Partamos del principio: ¿Quién debería tener escoltas? Podremos estar de acuerdo en que el Estado debe proteger a aquellos funcionarios cuyas vidas, por motivos inherentes a su cargo,  pueden correr peligro. El gobernador, sin duda, incluyendo a su familia; el fiscal, los presidente municipales, los directores de la Policía, quizá el secretario de Gobierno, y párenle de contar. El resto de los funcionarios corren el mismo peligro por el desempeño de su cargo que corremos todos los ciudadanos por el simple hecho de salir a la calle. No es un asunto de pichicatería, sino de mensaje. Si lo que vemos los ciudadanos es que secretarios, regidores, magistrados, rectores, necesitan ser cuidados a ese nivel en su andar por la ciudad, lo único que transmiten a los mortales es que la inseguridad está terrible.

Pero más allá del mensaje de inseguridad, junto con el guarurismo viene aparejada la cultura de la prepotencia. Uno de los símbolos externos del poder, junto con el tamaño de la camioneta, el tamaño del puro, la calidad del traje y la cantidad de ayudas personales, es el número de guarros. Así pues, lejos de esconder las camionetas y los guaruras, hoy los políticos se pelean por hacerlos visibles: se estacionan en doble fila, cierran calles, invaden banquetas. Los políticos hacen evidentes a sus guaruras y los guaruras se encargan de hacerse notar,  porque ellos no son somo los demás, tienen el poder de controlar, empujar, invadir espacios.

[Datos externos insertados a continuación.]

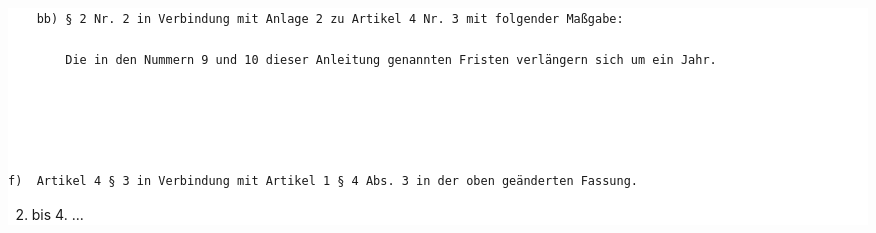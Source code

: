
        bb) § 2 Nr. 2 in Verbindung mit Anlage 2 zu Artikel 4 Nr. 3 mit folgender Maßgabe:

            Die in den Nummern 9 und 10 dieser Anleitung genannten Fristen verlängern sich um ein Jahr.





    f)  Artikel 4 § 3 in Verbindung mit Artikel 1 § 4 Abs. 3 in der oben geänderten Fassung.





2.  bis 4. ...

Los privilegios privados de los hombres públicos son la peor perversión del servicio público: en lugar de que ellos trabajen para darnos seguridad, nosotros trabajamos y pagamos impuestos para que ellos se sientan seguros. Es el mundo al revés, pero tristemente ya nos acostumbramos a ello. Regular el número de elementos de seguridad a cargo de la protección personal de funcionarios públicos y el comportamiento de estos en público tiene que ser visto no sólo como un asunto de eficiencia del gasto de Gobierno, sino como un tema de percepción de seguridad.